Yusuf Meherally Centre aims to provoke commitment to India, even as it works for material development
Dr G G Parikh, aged 82, sits ram-rod straight in the front seat of the Sumo as it moves fairly swiftly through Mumbai. It's the Republic Day, 2006 and streets are free. Mangla Behn, his wife sits with a gentle smile in the back seat. She is about two years younger than him. They are headed for Panvel from Grant Road, where they live. It's a 2 hour long haul even on holidays; they have done the 90 km weekly run for 35 years with rare exceptions.
Just past Panvel, the car slows down at Tara, an Adivasi village. A few women stand at the edge of a dusty road, in their formal best, with platters of flowers, kumkum, lit oil lamps and an arati for the Parikhs. A brass band of school children strikes up. A spindly-legged marching platoon of boys escorts the car slowly, through the bedecked, wet-eyed village to a 3 acre clearing. Here suddenly is a generously laid out school. It is one of Dr Parikh's realised dreams. There is a large gathering to honour G.G. - as he is fondly addressed- and Mangla Behn.
G.G. doesn't show his emotions; his are the only dry eyes. The man is determined and seems set to deliver his message at the meeting. From the conversation during the ride, it is clear it will ring with a passion that is said to belong only in the young. He half turns and whispers: "You see, forty years ago JP wanted to do something for Yusuf".
Then he walks slowly but firmly, using a stick, through the silently admiring crowd towards the dais.
The 'Socialist' tag:
Yusuf Meherally Merchant, to give the full name, was born in a wealthy Gujarati family in 1903. But he had no stomach for business. In fact disowning mercantilism, he dropped his surname. He trained as a lawyer but could not enrol as an advocate because of his record of agitation against the British.

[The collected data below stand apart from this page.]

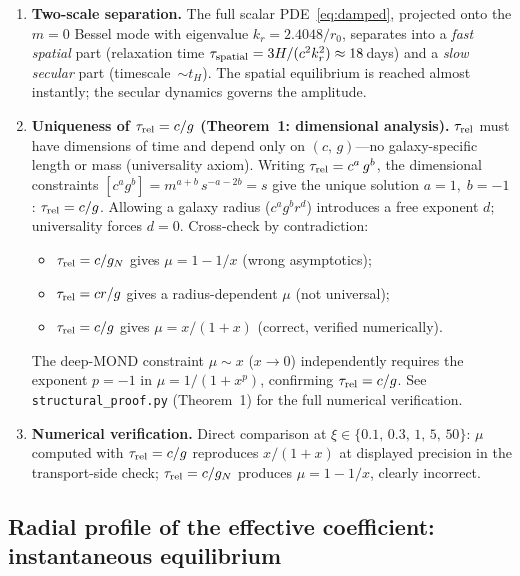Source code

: \documentclass[11pt]{article}
\begin{document}
\begin{enumerate}
\item \textbf{Two-scale separation.}
The full scalar PDE~\eqref{eq:damped}, projected onto the $m=0$
Bessel mode with eigenvalue $k_r=2.4048/r_0$, separates into
a \emph{fast spatial} part (relaxation time
$\tau_{\rm spatial}=3H/(c^2 k_r^2)\approx 18\,$days) and a
\emph{slow secular} part (timescale~$\sim t_H$).
The spatial equilibrium is reached almost instantly; the
secular dynamics governs the amplitude.

\item \textbf{Uniqueness of $\tau_{\rm rel}=c/g$
  (Theorem~1: dimensional analysis).}
$\tau_{\rm rel}$ must have dimensions of time and depend
only on $(c,\,g)$---no galaxy-specific length or mass
(universality axiom).  Writing $\tau_{\rm rel}=c^a\,g^b$,
the dimensional constraints
$[c^a g^b]=m^{a+b}\,s^{-a-2b}=s$
give the unique solution $a=1,\;b=-1$:
$\tau_{\rm rel}=c/g$.
Allowing a galaxy radius ($c^a g^b r^d$) introduces
a free exponent $d$; universality forces $d=0$.
Cross-check by contradiction:
\begin{itemize}
\item $\tau_{\rm rel}=c/g_N$ gives $\mu=1-1/x$ (wrong asymptotics);
\item $\tau_{\rm rel}=cr/g$ gives a radius-dependent $\mu$ (not universal);
\item $\tau_{\rm rel}=c/g$ gives $\mu=x/(1+x)$ (correct, verified numerically).
\end{itemize}
The deep-MOND constraint $\mu\sim x$ ($x\to0$) independently
requires the exponent $p=-1$ in $\mu=1/(1+x^p)$, confirming
$\tau_{\rm rel}=c/g$.  See \nolinkurl{structural_proof.py}
(Theorem~1) for the full numerical verification.

\item \textbf{Numerical verification.}
Direct comparison at $\xi\in\{0.1,\,0.3,\,1,\,5,\,50\}$:
$\mu$ computed with $\tau_{\rm rel}=c/g$ reproduces
$x/(1+x)$ at displayed precision in the transport-side
check; $\tau_{\rm rel}=c/g_N$
produces $\mu=1-1/x$, clearly incorrect.
\end{enumerate}

\subsection{Radial profile of the effective coefficient: instantaneous equilibrium}
\label{sec:ceff_profile}
\end{document}
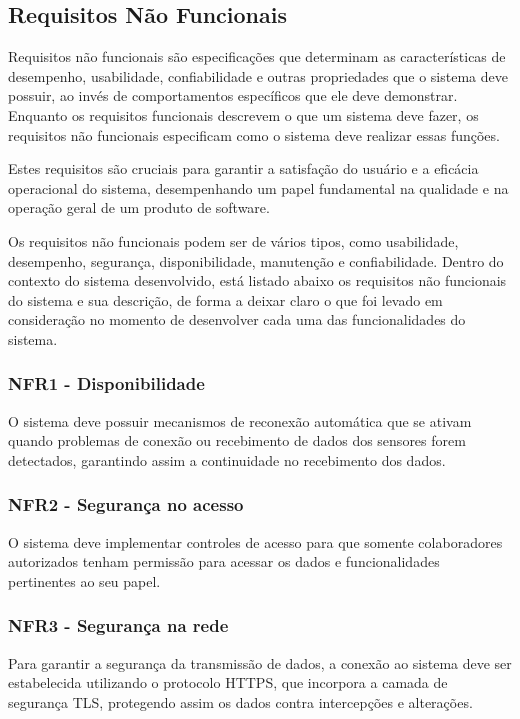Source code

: \subsection[Requisitos Não Funcionais]{Requisitos Não Funcionais}
Requisitos não funcionais são especificações que determinam as características de desempenho, usabilidade, confiabilidade e outras propriedades que o sistema deve possuir, ao invés de comportamentos específicos que ele deve demonstrar. Enquanto os requisitos funcionais descrevem o que um sistema deve fazer, os requisitos não funcionais especificam como o sistema deve realizar essas funções.

Estes requisitos são cruciais para garantir a satisfação do usuário e a eficácia operacional do sistema, desempenhando um papel fundamental na qualidade e na operação geral de um produto de software.

Os requisitos não funcionais podem ser de vários tipos, como usabilidade, desempenho, segurança, disponibilidade, manutenção e confiabilidade. Dentro do contexto do sistema desenvolvido, está listado abaixo os requisitos não funcionais do sistema e sua descrição, de forma a deixar claro o que foi levado em consideração no momento de desenvolver cada uma das funcionalidades do sistema.

\subsubsection{NFR1 - Disponibilidade}
O sistema deve possuir mecanismos de reconexão automática que se ativam quando problemas de conexão ou recebimento de dados dos sensores forem detectados, garantindo assim a continuidade no recebimento dos dados.

\subsubsection{NFR2 - Segurança no acesso}
O sistema deve implementar controles de acesso para que somente colaboradores autorizados tenham permissão para acessar os dados e funcionalidades pertinentes ao seu papel.

\subsubsection{NFR3 - Segurança na rede}
Para garantir a segurança da transmissão de dados, a conexão ao sistema deve ser estabelecida utilizando o protocolo \gls{HTTPS}, que incorpora a camada de segurança \gls{TLS}, protegendo assim os dados contra intercepções e alterações.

Yusuf Meherally was a sensitive man and an aesthete. He bewitched and befriended everyone he met. His passion for the humanist ideal made people swarm around him. He was a frail man who kept bad health, but that did not abate his fire. He was of the crop of young men that dreamed of a just India after the British left. 'Communism' was a banned label then and so 'socialism' —for which there was then no working model— became a flag of convenience.
Acharya Narendra Deva, Achyut Patwardhan, Ashok Mehta, Prof Dantwala, Jaya Prakash Narayan [JP], Sane Guruji, Minoo Masani, N G Goray, R M Lohia and of course, Yusuf Meherally were the early socialists. To some of them, it was an economic idea, to some a reformist one, to others a violent revolution and to all, a passionate commitment to India. Most of them did not marry. They were driven, talented men, with a firm eye on the egalitarian India they wished to realise, but Gandhi kept emphasising on the importance of the means to that end.